Day Two: Field Trip, (Optional). A field trip coordinated with river park personnel will allow my students to work with clay they dig from the river's banks and permit the students to experiment with clay in its natural forms and environment. Students can use methods outlined by the teacher, park staff and clay supply staff when attempting to use the locally gathered clay and to mold it into experimental and functional objects. Use of traditional methods of early ceramic developments, such as using clay to line baskets and later firing those baskets could be explored in equally experimental firing in outdoor pits or in raku style containers. How the raw clay responds to additions made to the clay body and the firing process will be intriguing variables. Students may find results exciting.
Commercial clays, available from ceramic supply houses or hobby stores can be substituted when the novelty of working with the local clay wears off. Documenting the field trip to review later with the class as you discuss the methods used when working with and gathering the clay would be fun to watch. In absence of a Day Two field trip, students can work on developing sketches of their ideas for a final water jug with a decorative surface treatment; explaining their connection to culture identified and shaped by living in proximity to the James River.
Day Three: Students finish work on sketches and review ideas with teacher. Teacher will review clay contract with students will collect contracts before continuing and demonstrating the method for building a water vessel with coil building style:
- Clay must be wedged, (kneaded to work out air bubbles) and prepared as a Â½ -3/4 inch slab, or flat tile, which can be slumped inside of a saucer or shallow bowl, lined in newspaper to prevent the clay from sticking. Trim excess clay to fit the rounded edges of the form you're using.
- Walls of the jug are formed by first grabbing a piece of clay and squeezing it into a long log shape between the hands, working from the top to the bottom of the log shape. This compresses the clay to reduce the chance of air bubbles.
- The clay is then worked into a smooth cylinder shape by placing the clay on a flat surface and applying gentle pressure from the palms and inside of fingers while rolling the clay back and forth. Hands should be kept together while rolling the clay and can move together along the length of the coil as it is being made. Be careful to allow the coil to rotate fully to avoid flat spots. If these occur, rotate the flat portion so that the narrow portion is located up and apply pressure gently to flatten the raised area and continue to roll. Coils should be uniform in size, keeping the walls at a consistent thickness throughout the project.

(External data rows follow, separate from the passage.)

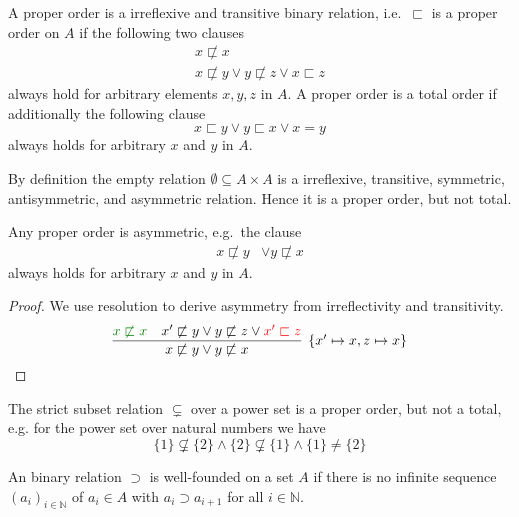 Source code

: \begin{definition}
	A {\myem proper order} is a irreflexive and transitive binary relation, 
	i.e.~$\sqsubset$ is a proper order on $A$ if the following two clauses
	\begin{align*}
	x\not\sqsubset x
	\tag*{irreflexivivity}
	\\
	x\not\sqsubset y \lor  y \not\sqsubset z \lor x\sqsubset z
	\tag*{transitivity}
	\end{align*}
	always hold for arbitrary elements $x,y,z$ in $A$.
	A proper order is a {\myem total order} if additionally the following clause
	\[
		x \sqsubset y \lor y \sqsubset x  \lor x=y \tag*{totality}
	\]
	always holds for arbitrary $x$ and $y$ in $A$.
\end{definition}

\begin{example}
	By definition the empty relation $\emptyset \subseteq A \times A$ is a
	irreflexive,
	transitive,
	symmetric,
	antisymmetric,
	and asymmetric
	relation. 
	Hence it is a proper order, but not total.
\end{example}

\begin{lemma}
	Any proper order is asymmetric, e.g.~the clause
	\begin{align*}
	x\not\sqsubset y &\lor y\not\sqsubset x \tag*{asymmetry}
	\end{align*}
	always holds for arbitrary $x$ and $y$ in $A$.
\end{lemma}

\begin{proof} We use resolution to derive asymmetry from irreflectivity and transitivity.
	\[
			\infer[\{x'\mapsto x, z\mapsto x \}]{
			x\not\sqsubset y \lor y\not\sqsubset x }{
			{\colHi x\not\sqsubset x} & x'\not\sqsubset y \lor  y \not\sqsubset z \lor {\colLo x'\sqsubset z}
		}
	\]
\end{proof}

\begin{example}The strict subset relation $\subsetneq$ over a power set is a proper order, but not a total, 
	e.g. for the power set over natural numbers we have 
	\[
	\{ 1 \} \not\subsetneq \{ 2 \}
	\land \{ 2 \} \not\subsetneq \{ 1 \}
	\land 	\{ 1 \} \neq \{ 2 \}
	\tag*{non-totality}
	\]
\end{example}



\begin{definition}
	An binary relation $\supset$ is {\myem well-founded} on a set $A$ if there is no infinite sequence 
	$(a_i)_{i\in\mathbb{N}}$ of $a_i\in A$
	with $a_i\supset a_{i+1}$ for all $i\in\mathbb{N}$.
\end{definition}

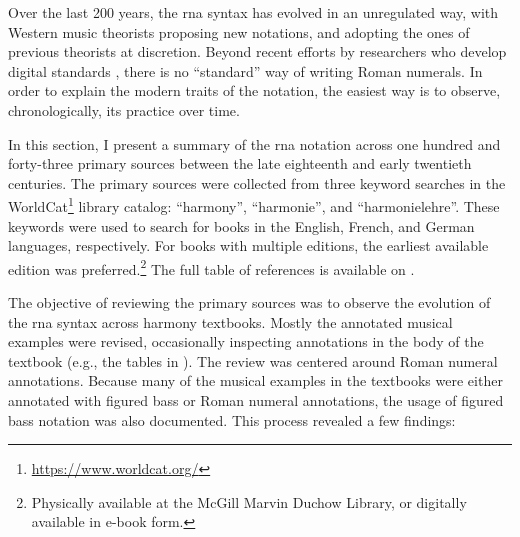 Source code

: 

Over the last 200 years, the \gls{rna} syntax has evolved in
an unregulated way, with Western music theorists proposing
new notations, and adopting the ones of previous theorists
at discretion. Beyond recent efforts by researchers who
develop digital standards \parencite{huron1994humdrum,
neuwirth2018annotated, gotham2019romantext,
hentschel2021annotated}, there is no ``standard'' way of
writing Roman numerals. In order to explain the modern
traits of the notation, the easiest way is to observe,
chronologically, its practice over time.

In this section, I present a summary of the \gls{rna}
notation across one hundred and forty-three primary sources
between the late eighteenth and early twentieth centuries.
The primary sources were collected from three keyword
searches in the
WorldCat\footnote{\href{https://www.worldcat.org/}{https://www.worldcat.org/}}
library catalog: ``harmony'', ``harmonie'', and
``harmonielehre''. These keywords were used to search for
books in the English, French, and German languages,
respectively. For books with multiple editions, the earliest
available edition was preferred.\footnote{Physically
available at the McGill Marvin Duchow Library, or digitally
available in e-book form.} The full table of references is
available on .



The objective of reviewing the primary sources was to
observe the evolution of the \gls{rna} syntax across harmony
textbooks. Mostly the annotated musical examples were
revised, occasionally inspecting annotations in the body of
the textbook (e.g., the tables in
\textcite{kirnberger1774kunst}). The review was centered
around Roman numeral annotations. Because many of the
musical examples in the textbooks were either annotated with
figured bass or Roman numeral annotations, the usage of
figured bass notation was also documented. This process
revealed a few findings:

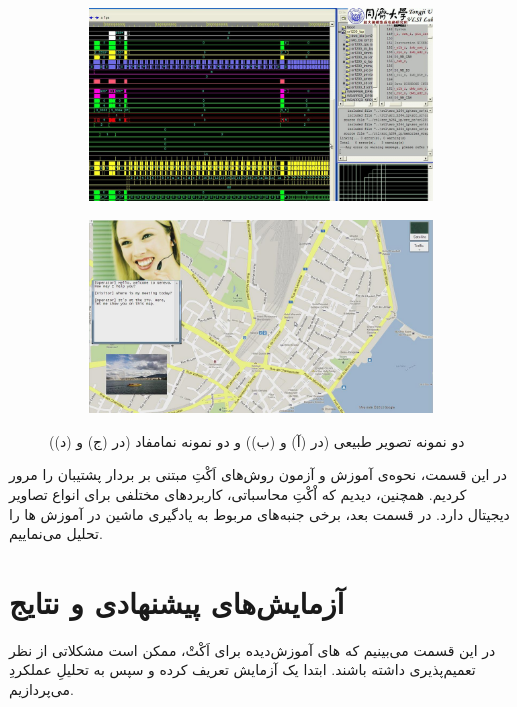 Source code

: \documentclass[twocolumn]{article}
\begin{document}
\begin{figure}
	\\
	\begin{subfigure}{0.24\textwidth}
		\includegraphics[width=\textwidth]{SCI30.jpg}
		\caption{}
		\label{fig:sci_1}
	\end{subfigure}
	\hfill
	\begin{subfigure}{0.24\textwidth}
		\includegraphics[width=\textwidth]{SCI33.jpg}
		\caption{}
		\label{fig:sci_2}
	\end{subfigure}
	\caption{دو نمونه تصویر طبیعی (در (آ) و (ب)) و دو نمونه نمامفاد (در (ج) و (د))}
	\label{fig:nsi_sci}
\end{figure}


در این قسمت، نحوه‌ی آموزش و آزمون روش‌های اَکْتِ مبتنی بر بردار پشتیبان را مرور کردیم. همچنین، دیدیم که اْکْتِ محاسباتی، کاربردهای مختلفی برای انواع تصاویر دیجیتال دارد. در قسمت بعد، برخی جنبه‌های مربوط به یادگیری ماشین در آموزش ها را تحلیل می‌نماییم.
\section{آزمایش‌های پیشنهادی و نتایج} \label{sec:experiments}
در این قسمت می‌بینیم که های آموزش‌دیده برای اَکْتْ، ممکن است مشکلاتی از نظر تعمیم‌پذیری داشته باشند. ابتدا یک آزمایش تعریف کرده و سپس به تحلیلِ عملکردِ  می‌پردازیم.
\end{document}
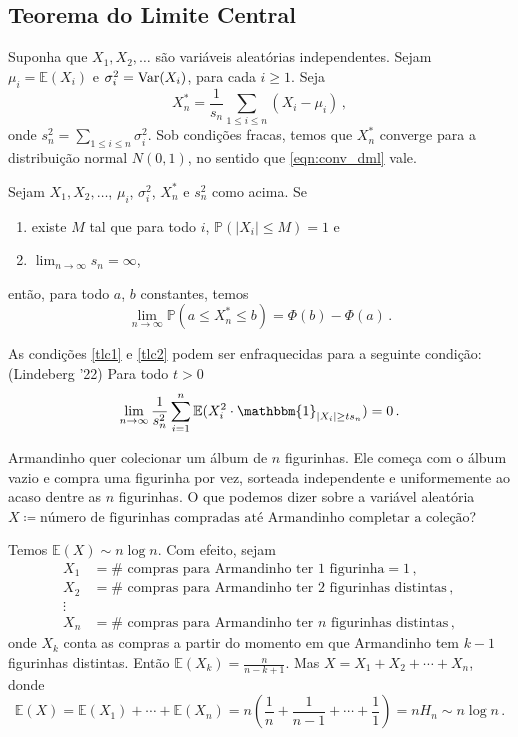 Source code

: \subsection{Teorema do Limite Central}

Suponha que $X_1, X_2, \dotsc$ são variáveis aleatórias independentes. Sejam $\mu_i = \mathbb{E}(X_i)$ e $\sigma_i^2 = \operatorname{Var}(X_i)$, para cada $i\geq1$. Seja 
\[
	X_n^{*} = \frac{1}{s_n}\sum_{1\leq i\leq n}(X_i - \mu_i)\,,
\]
onde $s_n^2 = \sum_{1\leq i\leq n}\sigma_i^2$. Sob condições fracas, temos que $X_n^{*}$ converge para a distribuição normal $N(0,1)$, no sentido que \eqref{eqn:conv_dml} vale.

\begin{teorema}
	Sejam $X_1, X_2, \dotsc$, $\mu_i$, $\sigma_i^2$, $X_n^{*}$ e $s_n^2$ como acima.
	Se 
	\begin{enumerate}[label = \rmlabel]
		\item \label{tlc1} existe $M$ tal que para todo $i$, $\mathbb{P}(|X_i|\leq M) = 1$ e 
		\item \label{tlc2} $\lim_{n\rightarrow\infty}s_n = \infty$,
	\end{enumerate}
	então, para todo $a$, $b$ constantes, temos
	\[
	\lim_{n\rightarrow\infty}\mathbb{P}(a\leq X_n^{*}\leq b) = \Phi(b) - \Phi(a)\,.
	\]
\end{teorema}

As condições  \ref{tlc1} e \ref{tlc2} podem ser enfraquecidas para a seguinte condição:
\newline
(Lindeberg '22) Para todo $t>0$
\[
	\lim_{n\rightarrow\infty}\frac{1}{s_n^2}\sum_{i=1}^{n}\mathbb{E}(X_i^2\cdot\mathbbm{1}_{|X_i|\geq ts_n}) = 0\,.
\]
\begin{exemplo}
	Armandinho quer colecionar um álbum de $n$ figurinhas. Ele começa com o álbum vazio e compra uma figurinha por vez, sorteada independente e uniformemente ao acaso dentre as $n$ figurinhas. O que podemos dizer sobre a variável aleatória $X\coloneqq\text{número de figurinhas compradas até Armandinho completar a coleção}$?
	
	Temos $\mathbb{E}(X) \sim n\log n$. Com efeito, sejam
	\begin{align*}
	X_1 &= \# \text{ compras para Armandinho ter 1 figurinha} = 1\,,\\
	X_2 &= \# \text{ compras para Armandinho ter 2 figurinhas distintas}\,,\\
	\vdots\\
	X_n &= \# \text{ compras para Armandinho ter $n$ figurinhas distintas}\,,
	\end{align*}
	onde $X_k$ conta as compras a partir do momento em que Armandinho tem $k-1$ figurinhas distintas. Então $\mathbb{E}(X_k) = \frac{n}{n-k+1}$. Mas $X = X_1 + X_2 + \dotsb + X_n$, donde
	\[
	\mathbb{E}(X) = \mathbb{E}(X_1) + \dotsb + \mathbb{E}(X_n) = n\left(\frac{1}{n} + \frac{1}{n-1} + \dotsb + \frac{1}{1}\right) = nH_n\sim n\log n\,.
	\]
	
\end{exemplo}

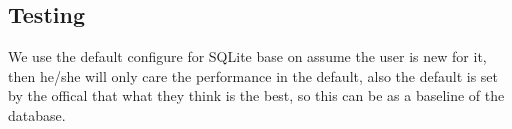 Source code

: 






\subsection{Testing}

We use the default configure for SQLite base on assume the user is new for it, then he/she will only care the performance in the default, also the default is set by the offical that what they think is the best, so this can be as a baseline of the database.\\




\clearpage

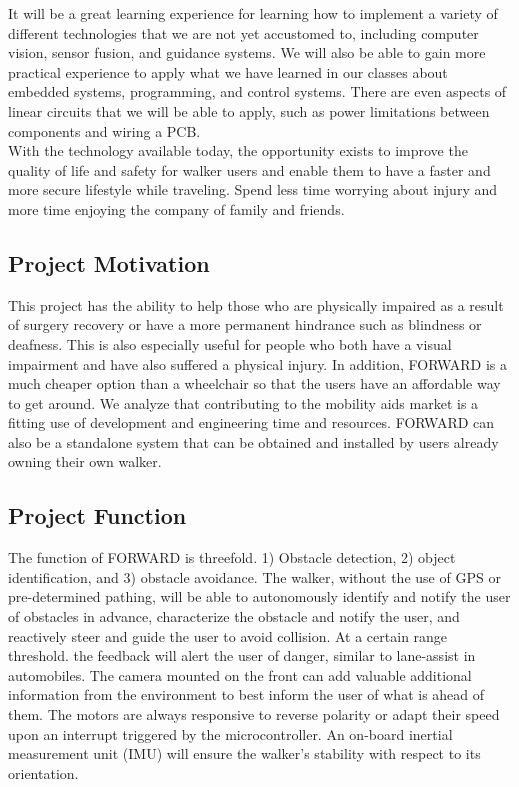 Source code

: \noindent It will be a great learning experience for learning how to implement a variety of different technologies that we are not yet accustomed to, including computer vision, sensor fusion, and guidance systems. We will also be able to gain more practical experience to apply what we have learned in our classes about embedded systems, programming, and control systems. There are even aspects of linear circuits that we will be able to apply, such as power limitations between components and wiring a PCB. \\

\noindent With the technology available today, the opportunity exists to improve the quality of life and safety for walker users and enable them to have a faster and more secure lifestyle while traveling. Spend less time worrying about injury and more time enjoying the company of family and friends. \\

\subsection{Project Motivation}
\indent This project has the ability to help those who are physically impaired as a result of surgery recovery or have a more permanent hindrance such as blindness or deafness. This is also especially useful for people who both have a visual impairment and have also suffered a physical injury. In addition, FORWARD is a much cheaper option than a wheelchair so that the users have an affordable way to get around. We analyze that contributing to the mobility aids market is a fitting use of development and engineering time and resources. FORWARD can also be a standalone system that can be obtained and installed by users already owning their own walker. \\

\subsection{Project Function}
\indent The function of FORWARD is threefold. 1) Obstacle detection, 2) object identification, and 3) obstacle avoidance. The walker, without the use of GPS or pre-determined pathing, will be able to autonomously identify and notify the user of obstacles in advance, characterize the obstacle and notify the user, and reactively steer and guide the user to avoid collision. At a certain range threshold. the feedback will alert the user of danger, similar to lane-assist in automobiles. The camera mounted on the front can add valuable additional information from the environment to best inform the user of what is ahead of them. The motors are always responsive to reverse polarity or adapt their speed upon an interrupt triggered by the microcontroller. An on-board inertial measurement unit (IMU) will ensure the walker’s stability with respect to its orientation.\\

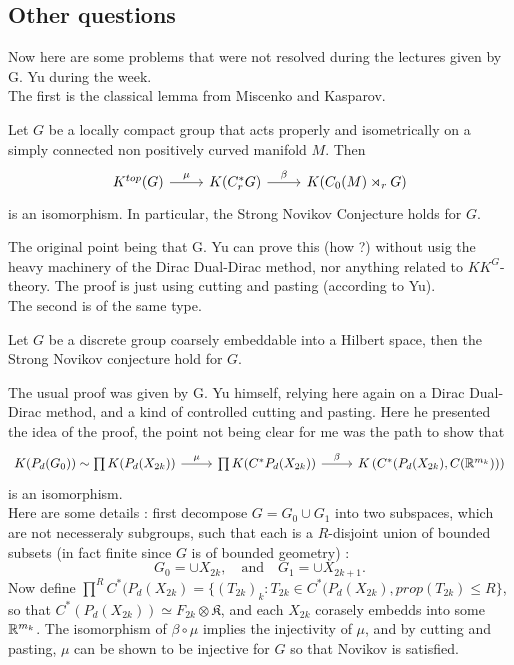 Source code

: \subsection{Other questions}
Now here are some problems that were not resolved during the lectures given by G. Yu during the week.\\

The first is the classical lemma from Miscenko and Kasparov.

\begin{prop}
Let $G$ be a locally compact group that acts properly and isometrically on a simply connected non positively curved manifold $M$. Then
\[\begin{tikzcd}K^{top}(G)\arrow{r}{\mu} & K(C_r^*G)\arrow{r}{\beta} & K(C_0(M)\rtimes_r G)\end{tikzcd}\]
is an isomorphism. In particular, the Strong Novikov Conjecture holds for $G$.
\end{prop}

The original point being that G. Yu can prove this (how ?) without usig the heavy machinery of the Dirac Dual-Dirac method, nor anything related to $KK^G$-theory. The proof is just using cutting and pasting (according to Yu).\\

The second is of the same type.

\begin{prop}
Let $G$ be a discrete group coarsely embeddable into a Hilbert space, then the Strong Novikov conjecture hold for $G$.                                       
\end{prop}

The usual proof was given by G. Yu himself, relying here again on a Dirac Dual-Dirac method, and a kind of controlled cutting and pasting. Here he presented the idea of the proof, the point not being clear for me was the path to show that 
\[\begin{tikzcd}K(P_d(G_0))\sim \prod K(P_d(X_{2k}))\arrow{r}{\mu} & \prod K(C^*P_d(X_{2k}))\arrow{r}{\beta} & K\left(C^*(P_d(X_{2k}),C(\R^{m_k}))\right)\end{tikzcd}\]
is an isomorphism.\\

Here are some details : first decompose $G=G_0\cup G_1$ into two subspaces, which are not necesseraly subgroups, such that each is a $R$-disjoint union of bounded subsets (in fact finite since $G$ is of bounded geometry) :
\[G_0=\cup X_{2k},\quad \text{and}\quad G_1=\cup X_{2k+1}.\]
Now define $\prod^R C^*(P_d(X_{2k}) = \{(T_{2k})_k : T_{2k}\in C^*(P_d(X_{2k}), prop(T_{2k})\leq R\}$, so that $C^*(P_d(X_{2k}))\simeq F_{2k}\otimes \mathfrak K$, and each $X_{2k}$ corasely embedds into some $\mathbb R^{m_k}$. The isomorphism of $\beta\circ \mu$ implies the injectivity of $\mu$, and by cutting and pasting, $\mu$ can be shown to be injective for $G$ so that Novikov is satisfied.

- Coils can be laid out to the proper size, in a circle with ends overlapping slightly. Cut coils to size using a 45% angle, miter style, for strength and good contact. Coil ends should be attached to each other using the method outlined next.
- Each coil must be attached to the one below it as you go along. Both the surface you are attaching to, and the surface you wish to attach to must be crosshatched with a scoring tool (a fork will do nicely). Lines should be in multiple directions, but not destroy the surface of the coil or its ends. After scoring, a dab of slip (clay mixed with water) is applied to each surface with a finger and the sections are then pressed together firmly. Individual coils can be smoothed on the outside, (welding the seam,) together in groups, of two to four levels. Be careful to support the inside of the pot with your other hand while joining the outside of the coils. This will protect the shape. A banding wheel, which turns freely, can help minimize handling of the pot while it is wet. Consider working on newspaper or a cloth covering the table for clean up purposes, but also turning the piece using the corner of the cloth or the newspaper will be made easier. For our purposes, the inside of the pot can remain as unsmoothed coils, with the exception of the first coil to the slab base, which should be welded completely, inside and out.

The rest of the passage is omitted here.